30 Mayıs 2011 Pazartesi

Cemal Gürsel'in 27 Mayıs 1960'da darbeden sonraki konuşması (1 Temmuz 1960 tarihli Resmi Gazete)

O GÜNLERİN FEVKALADELİKLERİ DOLAYISIYLE RESMİ GAZETE'YE GİRMİYEN YAYINLAR
 
27 Mayıs 1960 tarihinde Ankara Radyosundan Kur. Alb.
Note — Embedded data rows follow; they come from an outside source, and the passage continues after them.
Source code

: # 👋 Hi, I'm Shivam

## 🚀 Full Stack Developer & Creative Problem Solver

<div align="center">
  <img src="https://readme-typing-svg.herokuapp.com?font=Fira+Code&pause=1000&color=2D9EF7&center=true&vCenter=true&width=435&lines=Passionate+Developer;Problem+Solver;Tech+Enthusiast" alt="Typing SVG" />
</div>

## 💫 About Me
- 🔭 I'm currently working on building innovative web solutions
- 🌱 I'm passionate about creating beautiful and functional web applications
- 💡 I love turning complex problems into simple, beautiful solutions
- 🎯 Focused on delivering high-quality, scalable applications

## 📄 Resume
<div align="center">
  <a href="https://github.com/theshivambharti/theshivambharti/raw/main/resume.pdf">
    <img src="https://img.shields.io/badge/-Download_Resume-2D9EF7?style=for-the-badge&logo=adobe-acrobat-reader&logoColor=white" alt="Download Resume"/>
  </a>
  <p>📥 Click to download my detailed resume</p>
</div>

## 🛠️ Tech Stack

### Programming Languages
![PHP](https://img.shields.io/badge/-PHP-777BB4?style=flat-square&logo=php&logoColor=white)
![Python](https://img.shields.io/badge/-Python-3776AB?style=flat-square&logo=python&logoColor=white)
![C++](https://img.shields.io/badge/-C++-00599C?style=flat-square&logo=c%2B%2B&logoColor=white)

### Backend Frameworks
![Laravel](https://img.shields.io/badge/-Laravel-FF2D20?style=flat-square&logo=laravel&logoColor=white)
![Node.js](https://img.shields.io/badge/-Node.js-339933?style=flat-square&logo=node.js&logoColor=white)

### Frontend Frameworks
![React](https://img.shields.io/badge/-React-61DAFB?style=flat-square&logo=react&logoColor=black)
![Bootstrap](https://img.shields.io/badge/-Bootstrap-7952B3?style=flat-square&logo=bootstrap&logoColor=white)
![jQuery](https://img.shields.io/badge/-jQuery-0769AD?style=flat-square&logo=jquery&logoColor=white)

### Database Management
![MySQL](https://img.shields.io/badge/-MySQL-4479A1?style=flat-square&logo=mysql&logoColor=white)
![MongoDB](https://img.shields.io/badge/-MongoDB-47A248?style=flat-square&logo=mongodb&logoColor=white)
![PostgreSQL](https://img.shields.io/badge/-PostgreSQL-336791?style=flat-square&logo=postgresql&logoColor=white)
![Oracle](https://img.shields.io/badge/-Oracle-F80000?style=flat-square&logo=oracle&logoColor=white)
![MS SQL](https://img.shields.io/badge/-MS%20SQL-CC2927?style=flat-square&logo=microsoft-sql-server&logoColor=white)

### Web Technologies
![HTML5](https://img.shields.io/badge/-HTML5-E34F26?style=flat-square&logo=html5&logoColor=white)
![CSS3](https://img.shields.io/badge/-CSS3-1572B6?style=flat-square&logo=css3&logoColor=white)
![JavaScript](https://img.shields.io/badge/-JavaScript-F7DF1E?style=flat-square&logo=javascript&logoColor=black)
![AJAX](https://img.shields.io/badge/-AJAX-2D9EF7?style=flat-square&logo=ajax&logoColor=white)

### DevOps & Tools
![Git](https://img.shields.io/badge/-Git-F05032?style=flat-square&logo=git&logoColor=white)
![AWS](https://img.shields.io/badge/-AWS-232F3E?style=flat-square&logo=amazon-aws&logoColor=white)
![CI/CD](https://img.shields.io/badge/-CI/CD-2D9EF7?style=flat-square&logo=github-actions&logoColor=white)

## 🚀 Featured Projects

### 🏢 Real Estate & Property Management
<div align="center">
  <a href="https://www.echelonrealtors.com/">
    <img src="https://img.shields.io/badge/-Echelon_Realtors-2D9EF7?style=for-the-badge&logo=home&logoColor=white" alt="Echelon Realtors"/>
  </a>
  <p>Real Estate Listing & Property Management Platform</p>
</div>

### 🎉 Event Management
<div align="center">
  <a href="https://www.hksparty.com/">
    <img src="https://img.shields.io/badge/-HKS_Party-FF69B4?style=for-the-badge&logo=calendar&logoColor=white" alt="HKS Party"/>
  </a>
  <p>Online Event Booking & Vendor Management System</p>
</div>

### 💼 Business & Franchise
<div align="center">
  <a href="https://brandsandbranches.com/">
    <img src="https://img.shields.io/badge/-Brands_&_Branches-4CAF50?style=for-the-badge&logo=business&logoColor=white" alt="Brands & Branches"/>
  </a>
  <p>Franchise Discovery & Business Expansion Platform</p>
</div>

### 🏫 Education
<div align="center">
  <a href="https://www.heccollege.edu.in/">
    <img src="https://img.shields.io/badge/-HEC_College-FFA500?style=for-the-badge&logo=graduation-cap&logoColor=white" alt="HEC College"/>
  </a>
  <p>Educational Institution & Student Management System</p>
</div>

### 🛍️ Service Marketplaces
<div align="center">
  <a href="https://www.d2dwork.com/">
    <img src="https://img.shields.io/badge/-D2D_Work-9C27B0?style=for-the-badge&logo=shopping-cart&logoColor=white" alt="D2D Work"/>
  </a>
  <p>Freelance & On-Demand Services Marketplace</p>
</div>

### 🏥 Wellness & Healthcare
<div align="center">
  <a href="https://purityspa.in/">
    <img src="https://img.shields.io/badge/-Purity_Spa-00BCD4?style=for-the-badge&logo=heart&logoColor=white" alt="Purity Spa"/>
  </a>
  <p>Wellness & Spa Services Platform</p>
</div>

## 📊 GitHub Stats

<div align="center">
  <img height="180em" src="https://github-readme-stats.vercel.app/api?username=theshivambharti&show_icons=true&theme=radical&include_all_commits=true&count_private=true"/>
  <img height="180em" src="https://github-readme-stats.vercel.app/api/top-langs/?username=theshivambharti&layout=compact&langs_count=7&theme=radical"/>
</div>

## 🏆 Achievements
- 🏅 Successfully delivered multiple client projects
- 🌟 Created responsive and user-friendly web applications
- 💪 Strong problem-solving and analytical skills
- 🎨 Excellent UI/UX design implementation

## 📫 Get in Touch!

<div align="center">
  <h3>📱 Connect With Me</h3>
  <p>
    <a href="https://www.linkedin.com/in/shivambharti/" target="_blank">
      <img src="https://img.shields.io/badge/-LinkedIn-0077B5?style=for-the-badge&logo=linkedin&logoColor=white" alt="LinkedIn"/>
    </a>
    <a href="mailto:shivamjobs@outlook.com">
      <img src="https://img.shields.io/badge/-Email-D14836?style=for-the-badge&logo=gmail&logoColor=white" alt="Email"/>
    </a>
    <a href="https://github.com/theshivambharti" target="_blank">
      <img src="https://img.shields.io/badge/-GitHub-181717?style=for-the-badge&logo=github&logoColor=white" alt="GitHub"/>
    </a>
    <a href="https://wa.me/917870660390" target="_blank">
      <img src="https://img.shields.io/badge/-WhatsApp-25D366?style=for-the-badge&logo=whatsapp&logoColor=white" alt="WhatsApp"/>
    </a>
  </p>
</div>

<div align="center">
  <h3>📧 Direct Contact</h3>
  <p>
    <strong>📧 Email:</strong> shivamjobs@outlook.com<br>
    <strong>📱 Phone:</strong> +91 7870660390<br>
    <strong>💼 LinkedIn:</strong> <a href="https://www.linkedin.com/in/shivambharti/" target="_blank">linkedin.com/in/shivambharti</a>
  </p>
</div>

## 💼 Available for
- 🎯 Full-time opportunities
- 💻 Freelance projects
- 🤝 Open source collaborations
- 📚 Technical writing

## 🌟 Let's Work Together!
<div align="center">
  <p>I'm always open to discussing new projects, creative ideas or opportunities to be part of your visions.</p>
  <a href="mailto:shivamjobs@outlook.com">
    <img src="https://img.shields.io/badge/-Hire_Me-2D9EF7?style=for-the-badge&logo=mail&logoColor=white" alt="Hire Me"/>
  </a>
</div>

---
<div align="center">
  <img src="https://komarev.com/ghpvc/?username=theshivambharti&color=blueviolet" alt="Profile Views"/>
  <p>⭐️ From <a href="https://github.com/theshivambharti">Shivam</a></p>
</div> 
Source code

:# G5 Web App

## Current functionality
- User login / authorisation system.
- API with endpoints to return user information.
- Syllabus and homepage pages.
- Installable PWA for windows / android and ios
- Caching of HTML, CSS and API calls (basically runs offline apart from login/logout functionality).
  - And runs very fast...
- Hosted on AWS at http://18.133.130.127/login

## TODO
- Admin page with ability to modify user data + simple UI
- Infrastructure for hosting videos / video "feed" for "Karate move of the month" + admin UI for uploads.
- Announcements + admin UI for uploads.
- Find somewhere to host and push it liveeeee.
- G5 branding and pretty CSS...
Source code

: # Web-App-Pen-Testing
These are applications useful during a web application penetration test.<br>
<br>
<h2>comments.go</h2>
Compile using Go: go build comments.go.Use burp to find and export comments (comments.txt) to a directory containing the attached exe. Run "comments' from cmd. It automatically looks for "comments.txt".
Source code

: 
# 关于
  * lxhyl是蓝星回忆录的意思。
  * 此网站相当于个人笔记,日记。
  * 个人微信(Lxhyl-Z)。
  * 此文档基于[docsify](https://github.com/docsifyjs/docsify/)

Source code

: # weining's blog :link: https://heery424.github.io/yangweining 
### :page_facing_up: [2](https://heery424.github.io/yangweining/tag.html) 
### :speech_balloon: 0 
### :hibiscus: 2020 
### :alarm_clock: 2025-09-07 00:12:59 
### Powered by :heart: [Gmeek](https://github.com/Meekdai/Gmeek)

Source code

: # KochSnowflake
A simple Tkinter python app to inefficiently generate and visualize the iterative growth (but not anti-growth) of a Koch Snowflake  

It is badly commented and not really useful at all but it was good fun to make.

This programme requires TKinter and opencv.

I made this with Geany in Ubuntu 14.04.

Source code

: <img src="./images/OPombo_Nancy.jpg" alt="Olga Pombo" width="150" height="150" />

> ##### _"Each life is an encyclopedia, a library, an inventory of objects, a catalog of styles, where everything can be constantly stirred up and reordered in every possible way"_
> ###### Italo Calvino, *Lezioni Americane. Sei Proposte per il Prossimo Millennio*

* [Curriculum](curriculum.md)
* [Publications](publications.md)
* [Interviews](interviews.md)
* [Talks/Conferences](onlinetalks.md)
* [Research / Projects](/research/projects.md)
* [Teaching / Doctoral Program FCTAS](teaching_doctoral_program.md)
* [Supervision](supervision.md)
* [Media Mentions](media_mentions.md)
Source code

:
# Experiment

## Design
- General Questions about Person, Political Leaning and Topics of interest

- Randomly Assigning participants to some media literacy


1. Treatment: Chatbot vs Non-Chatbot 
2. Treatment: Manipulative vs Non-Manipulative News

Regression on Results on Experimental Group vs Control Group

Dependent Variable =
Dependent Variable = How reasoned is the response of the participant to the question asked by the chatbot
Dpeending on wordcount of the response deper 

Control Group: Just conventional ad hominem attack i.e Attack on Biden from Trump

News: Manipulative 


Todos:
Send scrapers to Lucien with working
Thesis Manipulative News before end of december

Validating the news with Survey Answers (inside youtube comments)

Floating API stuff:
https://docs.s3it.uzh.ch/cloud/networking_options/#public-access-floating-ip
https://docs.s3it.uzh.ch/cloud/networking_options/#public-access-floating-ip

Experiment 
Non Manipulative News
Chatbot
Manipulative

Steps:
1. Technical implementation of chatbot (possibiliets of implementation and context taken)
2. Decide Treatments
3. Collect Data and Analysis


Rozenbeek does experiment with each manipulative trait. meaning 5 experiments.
Alparslan Türkeş tarafından okunmuştur

Dün gece yarısından itibaren bütün Türkiye'de Silâhlı Kuvvetlerimiz memleketin idaresini ele almıştır.
Bu hareket Silâhlı Kuvvetlerimizin müşterek işbirliği sayesinde kansız başarılmıştır.
Sevgili vatandaşlarımızın sükûn içinde bulunmaları ve sokağa çıkılmaması rica olunur.
-------------------------
Millî Birlik Komitesi Başkanı Orgeneral Cemal Gürsel'in Türk Milletine hitaben 27 Mayıs 1960 tarihinde saat 16.00 da Ankara Radyosundaki konuşması

Türkiye'de iktidarda bulunan Demokrat Partinin takip etmekte olduğu hırslı politika, memleketin bütünlüğünü tehdit eden korkunç bir âfet halini almak üzere bulunmasından dolayı, Türk Silâhlı Kuvvetleri müdahalede bulunmak lüzumunu hissetmiş ve Hükümet idaresini bugün 27 Mayıs 1960 tarihinden itibaren ele almıştır.
Memleket işlerini geçici olarak tedvir etmek üzere de bir Millî Birlik Komitesi kurulmuştur. Bu Komitenin Reisi Türk Silâhlı Kuvvetleri Başkumandanı Orgeneral Cemal Gürsel'dir.
 
Sayın Orgeneral Cemal Gürsel'in konuşmasını veriyoruz :

«Aziz Türk Milleti, bir aydan beri memlekette cereyan eden ve milleti süratle korkunç buhranlara sürükleyen hâdiseleri biliyorsunuz. Bu gidişin memleketi kanlı bir kardeş kavgasına da götürmekte olduğunu her aklı başında vatandaşın takdir edeceğine kaniim.
Dünya ahvali her gün biraz daha kötüye doğru giderken vatanımızın bu şuursuz politika ihtirası yüzünden maddeten ve manen perişanlığa sürüklenmesi vicdan sahibi bütün vatandaşları dilhûn ettiğine de kaniim. Bu hal nereye kadar gidecek ve bu feci akibete hissiz ve alâkasız, seyirci mi kalmak lâzım? işte vatandaşlarım, bu ahvali ıstırap içinde aylardan beri düşündüm ve bu zevata çıkar yolları gösterdim. Fakat onlar kapıldıkları politika ihtiraslarının şuurlarına verdiği bozukluklar dolayısiyle dinlemediler ve işi zorla yürütmek sevdasına düştüler. Çıkarılan kanunlar, takip edilen hareketler Türk Milletini zincire vurmak kasdında olduklarını gösteriyor. Bu asırda böyle bir idarenin, böyle bir hareketin olabileceğini tasavvur etmek Türk Milletini hissiz bir sürü olarak kabul etmek demektir. Hayır vatandaşlar, Türk Milleti hissiz bir sürü değil belki bir çoğu okuma yazma bilmez ananevi bir iştiyakla daha çok okumuş yazmış memleketlerden daha çok fikri selime, aklı selime, vicdana ve vekara sahiptir. İşte bu düşünce ve mülâhazalarla bu feci gidişe son vermeye karar verdim ve Devletin idaresine elkoydum. Derhal bütün vatandaşlara şunu ifade etmek isterim ki asla bir diktatörlük hevesinde değilim. Bütün emelim süratle bu memlekette temiz ve dürüst bir demokratik nizamı kurmak ve Devletin idaresini milletin iradesine terketmektir.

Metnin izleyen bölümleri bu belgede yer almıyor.